Cannabis Mover And Shaker Farmer Tom

CannaBiz Journal recently visited Farmer Tom’s farm to speak with Farmer Tom about his contributions to Washington’s BHO concentrate laws, how he came to the cannabis industry—including work and safety in the industry, and how he has contributed to setting the standards for that as well.

Farmer Tom credits his wife for bringing him into the cannabis industry. “I got into the industry through my wife. She was part of one of the first collective gardens in San Diego. I was out getting my friends and neighbors to vote for proposition 215. It passed, and during that time a lot of people came out in the early days and they were getting arrested by the different municipalities because they weren’t honoring health and safety codes,” said Tom, to set the scene.

Farmer Tom went on to explain that more cannabis growers were banding together in what came to be known as collectives, or co-ops. “So we bound together and started a collective called “the Shelter From The Storm,” like the Bob Dylan song. We figured if we all got together we had a better chance of not getting arrested. Our collective was more like a “real” collective,” said Tom. 

What he meant when he identified the collective as “real” was that in order to become a member you had to contribute by buying a grow light or other equipment, and spend time helping with the grow. Farmer Tom figured that they always had enough to go around, until the collective was raided on July 6, 1999.

Tom can only guess that it must have been a complaint or something as trivial that led the police to the collective. “I think somebody must have complained and officers showed up and saw the plants, and from there they invited the Sergeant over and sniffed it out and busted us. During that time my now wife and wonderful partner saved my life. We had pagers and cordless phones, so back then the media was our only real defense. When the media was on a situation it kind of kept everybody in check, and they were there within five minutes,” said Farmer Tom. 

The media ensured that everybody played by the rules for fear of scrutiny under the public eye.

Due to the exposure by the media, the case caught NORML’s attention and they provided lawyers. Tom’s collective went before the city council after that and the city gave the equipment back to the collective.

After some bouncing around between jobs in Oregon, Farmer Tom ended up at his farm in Vancouver, Washington. At this farm that Tom hosted forums on extraction, as well as health and safety in the cannabis industry.

“We worked with KOMO News and did, probably, the only pro-BHO extract demonstration forum; they asked me to do it when the state was getting together to write their laws. The media at the time were really thinking that BHO was the only kind of extract. So we gave them a four- or five-hour symposium of all the different types of [concentrates],” said Tom. The laws were originally only going to allow concentrates in medibles, but the forum that Tom held convinced those writing the laws that they needed to tax and regulate other concentrates as well.

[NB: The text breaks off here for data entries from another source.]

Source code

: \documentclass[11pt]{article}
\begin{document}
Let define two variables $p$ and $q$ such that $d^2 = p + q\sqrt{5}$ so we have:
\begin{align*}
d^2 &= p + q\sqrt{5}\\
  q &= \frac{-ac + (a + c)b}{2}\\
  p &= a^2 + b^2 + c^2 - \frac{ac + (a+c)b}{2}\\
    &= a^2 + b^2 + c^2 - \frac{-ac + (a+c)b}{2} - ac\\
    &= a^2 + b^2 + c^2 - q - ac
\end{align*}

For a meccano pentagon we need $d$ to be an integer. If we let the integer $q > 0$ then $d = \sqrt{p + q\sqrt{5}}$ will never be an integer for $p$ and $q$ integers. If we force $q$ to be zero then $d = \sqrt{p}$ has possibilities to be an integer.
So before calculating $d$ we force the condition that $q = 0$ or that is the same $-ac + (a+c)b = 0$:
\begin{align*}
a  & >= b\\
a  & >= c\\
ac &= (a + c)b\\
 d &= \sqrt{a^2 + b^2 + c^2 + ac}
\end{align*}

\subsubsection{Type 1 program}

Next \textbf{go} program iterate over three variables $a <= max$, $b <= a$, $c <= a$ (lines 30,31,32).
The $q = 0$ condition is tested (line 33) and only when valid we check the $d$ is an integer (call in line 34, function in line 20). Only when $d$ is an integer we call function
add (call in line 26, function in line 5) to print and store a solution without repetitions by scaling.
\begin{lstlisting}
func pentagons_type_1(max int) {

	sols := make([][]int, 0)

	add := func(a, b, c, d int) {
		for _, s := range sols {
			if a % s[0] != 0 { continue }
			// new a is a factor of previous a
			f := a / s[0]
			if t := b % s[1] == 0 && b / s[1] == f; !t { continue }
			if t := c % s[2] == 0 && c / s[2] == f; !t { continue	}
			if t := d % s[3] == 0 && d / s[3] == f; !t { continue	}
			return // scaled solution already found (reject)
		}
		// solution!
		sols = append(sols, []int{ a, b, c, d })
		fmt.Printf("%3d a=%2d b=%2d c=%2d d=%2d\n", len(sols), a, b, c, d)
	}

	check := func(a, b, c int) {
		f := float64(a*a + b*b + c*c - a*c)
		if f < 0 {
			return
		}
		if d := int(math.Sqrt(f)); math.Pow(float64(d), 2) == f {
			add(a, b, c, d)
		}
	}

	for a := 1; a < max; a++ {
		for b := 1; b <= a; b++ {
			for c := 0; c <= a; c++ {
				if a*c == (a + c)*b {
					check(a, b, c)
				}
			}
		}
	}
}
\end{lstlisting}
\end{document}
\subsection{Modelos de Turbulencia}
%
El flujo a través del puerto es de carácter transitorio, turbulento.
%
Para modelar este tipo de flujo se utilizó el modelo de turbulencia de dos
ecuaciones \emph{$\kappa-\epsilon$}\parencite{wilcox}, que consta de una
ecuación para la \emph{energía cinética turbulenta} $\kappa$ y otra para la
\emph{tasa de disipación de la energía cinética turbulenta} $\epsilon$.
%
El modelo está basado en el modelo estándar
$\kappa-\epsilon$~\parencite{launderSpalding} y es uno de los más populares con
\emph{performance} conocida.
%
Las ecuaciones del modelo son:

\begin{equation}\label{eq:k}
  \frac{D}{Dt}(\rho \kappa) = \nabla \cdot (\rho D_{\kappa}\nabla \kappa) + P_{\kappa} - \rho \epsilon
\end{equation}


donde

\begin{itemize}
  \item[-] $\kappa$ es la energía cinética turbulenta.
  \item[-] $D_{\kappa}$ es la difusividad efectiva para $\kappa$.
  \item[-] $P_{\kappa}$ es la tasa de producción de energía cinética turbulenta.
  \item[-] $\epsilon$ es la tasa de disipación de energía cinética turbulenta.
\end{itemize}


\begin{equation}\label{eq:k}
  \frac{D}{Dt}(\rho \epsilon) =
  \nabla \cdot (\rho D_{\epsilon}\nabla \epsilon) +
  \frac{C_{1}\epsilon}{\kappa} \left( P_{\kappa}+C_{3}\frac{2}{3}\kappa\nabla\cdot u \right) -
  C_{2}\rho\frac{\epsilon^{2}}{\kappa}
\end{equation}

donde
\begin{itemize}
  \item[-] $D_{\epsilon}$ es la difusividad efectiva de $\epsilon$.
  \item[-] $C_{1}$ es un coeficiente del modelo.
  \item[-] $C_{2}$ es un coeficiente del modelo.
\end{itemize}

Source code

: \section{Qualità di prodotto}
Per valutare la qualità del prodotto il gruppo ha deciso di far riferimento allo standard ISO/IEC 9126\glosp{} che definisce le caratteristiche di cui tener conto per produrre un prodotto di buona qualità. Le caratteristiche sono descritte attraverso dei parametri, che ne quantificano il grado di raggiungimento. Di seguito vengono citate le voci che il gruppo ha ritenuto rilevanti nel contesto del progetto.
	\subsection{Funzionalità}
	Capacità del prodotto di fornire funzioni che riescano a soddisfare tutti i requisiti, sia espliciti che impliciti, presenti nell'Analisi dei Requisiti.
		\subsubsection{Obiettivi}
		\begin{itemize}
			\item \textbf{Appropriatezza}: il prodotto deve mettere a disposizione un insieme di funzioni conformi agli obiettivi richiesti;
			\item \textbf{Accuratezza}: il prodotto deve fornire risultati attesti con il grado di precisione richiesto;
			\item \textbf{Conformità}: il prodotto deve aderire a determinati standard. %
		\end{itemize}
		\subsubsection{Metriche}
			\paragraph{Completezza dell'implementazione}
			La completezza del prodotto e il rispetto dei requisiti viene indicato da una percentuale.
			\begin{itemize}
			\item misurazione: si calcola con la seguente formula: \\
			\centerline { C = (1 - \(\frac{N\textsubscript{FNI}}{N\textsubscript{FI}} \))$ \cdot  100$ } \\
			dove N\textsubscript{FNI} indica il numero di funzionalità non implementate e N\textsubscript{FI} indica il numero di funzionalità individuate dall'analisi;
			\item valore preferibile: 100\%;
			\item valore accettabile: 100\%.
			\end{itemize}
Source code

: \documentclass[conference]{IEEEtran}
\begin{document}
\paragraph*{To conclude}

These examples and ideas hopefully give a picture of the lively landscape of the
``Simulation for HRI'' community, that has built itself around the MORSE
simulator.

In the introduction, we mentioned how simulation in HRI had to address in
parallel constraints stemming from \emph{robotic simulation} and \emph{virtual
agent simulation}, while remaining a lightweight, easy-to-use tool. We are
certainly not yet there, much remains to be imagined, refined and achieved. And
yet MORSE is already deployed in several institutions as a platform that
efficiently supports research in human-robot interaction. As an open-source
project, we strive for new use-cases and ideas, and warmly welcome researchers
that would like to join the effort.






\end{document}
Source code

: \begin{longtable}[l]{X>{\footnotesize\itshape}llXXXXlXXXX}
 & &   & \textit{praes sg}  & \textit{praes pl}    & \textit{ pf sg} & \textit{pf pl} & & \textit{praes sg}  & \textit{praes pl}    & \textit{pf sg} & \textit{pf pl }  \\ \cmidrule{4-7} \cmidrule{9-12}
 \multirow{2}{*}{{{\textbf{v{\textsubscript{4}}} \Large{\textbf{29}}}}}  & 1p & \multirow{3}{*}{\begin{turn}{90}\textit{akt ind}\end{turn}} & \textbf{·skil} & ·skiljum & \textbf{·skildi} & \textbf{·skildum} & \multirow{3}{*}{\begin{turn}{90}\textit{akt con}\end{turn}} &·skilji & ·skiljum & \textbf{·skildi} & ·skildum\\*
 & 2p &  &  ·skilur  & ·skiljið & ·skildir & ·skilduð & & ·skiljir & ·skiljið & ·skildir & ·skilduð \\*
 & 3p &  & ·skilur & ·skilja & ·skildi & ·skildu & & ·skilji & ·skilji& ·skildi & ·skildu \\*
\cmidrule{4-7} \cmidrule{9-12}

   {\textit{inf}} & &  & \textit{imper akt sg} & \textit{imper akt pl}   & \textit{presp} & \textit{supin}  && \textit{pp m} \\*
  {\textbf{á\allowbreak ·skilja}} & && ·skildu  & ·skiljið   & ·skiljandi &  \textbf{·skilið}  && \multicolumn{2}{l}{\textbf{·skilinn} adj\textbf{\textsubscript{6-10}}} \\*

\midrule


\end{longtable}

Another forum that Farmer Tom held involved federal agents from the Center of Disease Control (CDC) as well as agents from the National Institute for Occupational Safety and Health (OSHA), who visited his farm in order to test the strains of the cannabis industry in health and safety. The agents and Tom were originally slated to tour different cannabis businesses and monitor health and safety at those locations, but that didn’t check out with the federal government, so they designated Farmer Tom’s farm a “secure location” where the agents felt comfortable handling, touching, and learning about cannabis. Tom had to be vetted by the Department of Justice (DOJ) in order for this to work.

The agents came with monitoring equipment in October, during harvesting and processing.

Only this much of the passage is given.